For photographers, the lesson is that an important element of your contract is a determination of what happens if something goes wrong. Disasters happen. Car accidents and family emergencies happen. Even good equipment, on rare occasion, fails. My contract, regardless of the client, has a limitation of liability that says if something does go wrong, my liability is only the amount paid to me. I guarantee my work, but I am not willing to foot the bill for a second wedding if someone doesn’t like my style. To have such a guarantee would force me to raise my prices significantly.
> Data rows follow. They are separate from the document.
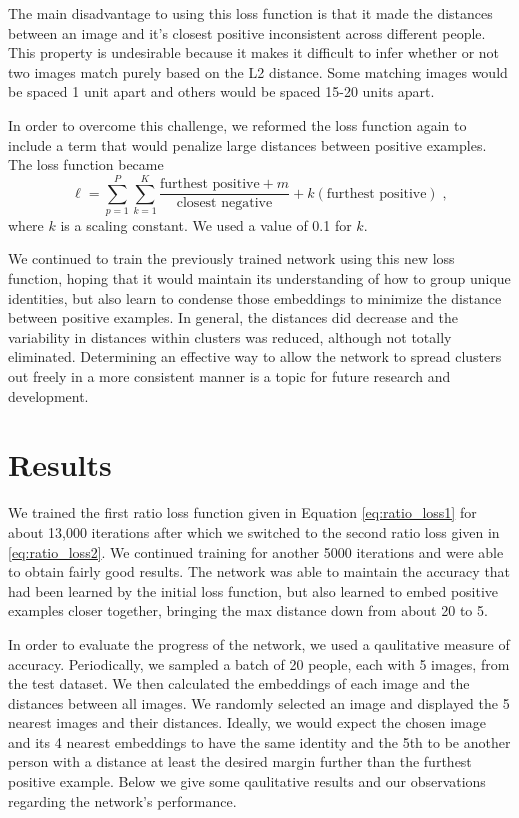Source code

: The main disadvantage to using this loss function is that it made the distances between an image and it's closest positive inconsistent across different people. This property is undesirable because it makes it difficult to infer whether or not two images match purely based on the L2 distance. Some matching images would be spaced 1 unit apart and others would be spaced 15-20 units apart.

In order to overcome this challenge, we reformed the loss function again to include a term that would penalize large distances between positive examples. The loss function became
\begin{equation}
\label{eq:ratio_loss2}
    \ell = \sum_{p=1}^P \sum_{k=1}^K
            \frac{\text{furthest positive} + m}{\text{closest negative}} + k(\text{furthest positive})\;,
\end{equation}
where $k$ is a scaling constant. We used a value of 0.1 for $k$.

We continued to train the previously trained network using this new loss function, hoping that it would maintain its understanding of how to group unique identities, but also learn to condense those embeddings to minimize the distance between positive examples. In general, the distances did decrease and the variability in distances within clusters was reduced, although not totally eliminated. Determining an effective way to allow the network to spread clusters out freely in a more consistent manner is a topic for future research and development.


\section{Results}

We trained the first ratio loss function given in Equation \eqref{eq:ratio_loss1} for about 13,000 iterations after which we switched to the second ratio loss given in \eqref{eq:ratio_loss2}. We continued training for another 5000 iterations and were able to obtain fairly good results. The network was able to maintain the accuracy that had been learned by the initial loss function, but also learned to embed positive examples closer together, bringing the max distance down from about 20 to 5.

In order to evaluate the progress of the network, we used a qaulitative measure of accuracy. Periodically, we sampled a batch of 20 people, each with 5 images, from the test dataset. We then calculated the embeddings of each image and the distances between all images. We randomly selected an image and displayed the 5 nearest images and their distances. Ideally, we would expect the chosen image and its 4 nearest embeddings to have the same identity and the 5th to be another person with a distance at least the desired margin further than the furthest positive example. Below we give some qaulitative results and our observations regarding the network's performance.

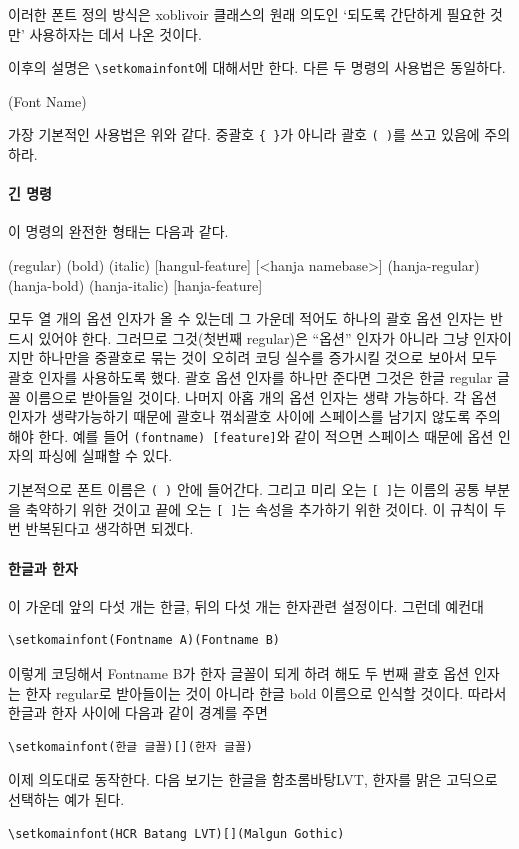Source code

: \documentclass[
	12pt,
	a4paper,
	kosection,
	footnote,
	nobookmarks,
	microtype,
	figtabcapt,
]{oblivoir}
\def\xetexko{\XeTeX-\ko}
\begin{document}
이러한 폰트 정의 방식은 xoblivoir 클래스의 원래 의도인 `되도록 간단하게
필요한 것만' 사용하자는 데서 나온 것이다.

이후의 설명은 \verb|\setkomainfont|에 대해서만 한다. 다른 두 명령의 사용법은 동일하다.
\begin{boxedverbatim}
\setkomainfont(Font Name)
\end{boxedverbatim}
가장 기본적인 사용법은 위와 같다. 중괄호 \verb|{ }|가 아니라 괄호 \verb|( )|를 쓰고 있음에 주의하라.

\paragraph{긴 명령}
이 명령의 완전한 형태는 다음과 같다.
\begin{boxedverbatim}
\setkomainfont[<namebase>]%
              (regular)%
              (bold)%
              (italic)%
              [hangul-feature]%
              [<hanja namebase>]%
              (hanja-regular)%
              (hanja-bold)%
              (hanja-italic)%
              [hanja-feature]
\end{boxedverbatim}
모두 열 개의 옵션 인자가 올 수 있는데 그 가운데 적어도 하나의 괄호 옵션 인자는 반드시 있어야 한다.
그러므로 그것(첫번째 regular)은 ``옵션'' 인자가 아니라 그냥 인자이지만 하나만을 중괄호로 묶는 것이 오히려 코딩 
실수를 증가시킬 것으로 보아서 모두 괄호 인자를 사용하도록 했다.
괄호 옵션 인자를 하나만 준다면 그것은 한글 regular 글꼴 이름으로 받아들일 것이다.
나머지 아홉 개의 옵션 인자는 생략 가능하다. 각 옵션 인자가 생략가능하기 때문에
괄호나 꺾쇠괄호 사이에 스페이스를 남기지 않도록 주의해야 한다. 예를 들어 \verb*|(fontname) [feature]|와 같이 
적으면 스페이스 때문에 옵션 인자의 파싱에 실패할 수 있다.

기본적으로 폰트 이름은 \verb|( )| 안에 들어간다. 그리고 미리 오는 \verb|[ ]|는 이름의 공통 부분을 축약하기 위한 것이고 끝에 오는 \verb|[ ]|는 속성을 추가하기 위한 것이다. 이 규칙이 두 번 반복된다고 생각하면 되겠다.

\paragraph{한글과 한자}
이 가운데 앞의 다섯 개는 한글, 뒤의 다섯 개는 한자관련 설정이다. 그런데 예컨대
\begin{verbatim}
\setkomainfont(Fontname A)(Fontname B)
\end{verbatim}
이렇게 코딩해서 Fontname B가 한자 글꼴이 되게 하려 해도
두 번째 괄호 옵션 인자는 한자 regular로 받아들이는 것이 아니라
한글 bold 이름으로 인식할 것이다.
따라서 한글과 한자 사이에 다음과 같이 경계를 주면
\begin{verbatim}
\setkomainfont(한글 글꼴)[](한자 글꼴)
\end{verbatim}
이제 의도대로 동작한다. 다음 보기는 한글을 함초롬바탕LVT, 한자를 맑은 고딕으로 선택하는 예가 된다.
\begin{verbatim}
\setkomainfont(HCR Batang LVT)[](Malgun Gothic)
\end{verbatim}
\end{document}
This is important, not because I expect my client to be unhappy- on the contrary, I have very happy clients. But photography is subjective. For example, the judge in the above article found that the photography was bad based in part on the fact that some heads were cut off, and some horizons were crooked. Some photos were out of focus. From a stylistic perspective, you might have award-winning images with heads cut off, crooked horizons and soft focus.
This brings up another point. I don’t know whether the photographer in the above case gave all his images to the bride, or only a selection, but as a rule, I ALWAYS provided only an edited selection. I learned the hard way to never provide my entire take to someone who is not a photography professional. Doing so is an invitation to be judged by your outtakes, which by definition, stink.
You could certainly take my worst outtakes from any event I have photographed, haul me before a judge, and get a judgment that I am a bad photographer. But that will never happen, because my job is not to make every frame I shoot perfect. My job is to to provide a selection of wonderful, unique images. That is what the client wants, and that is what the client gets.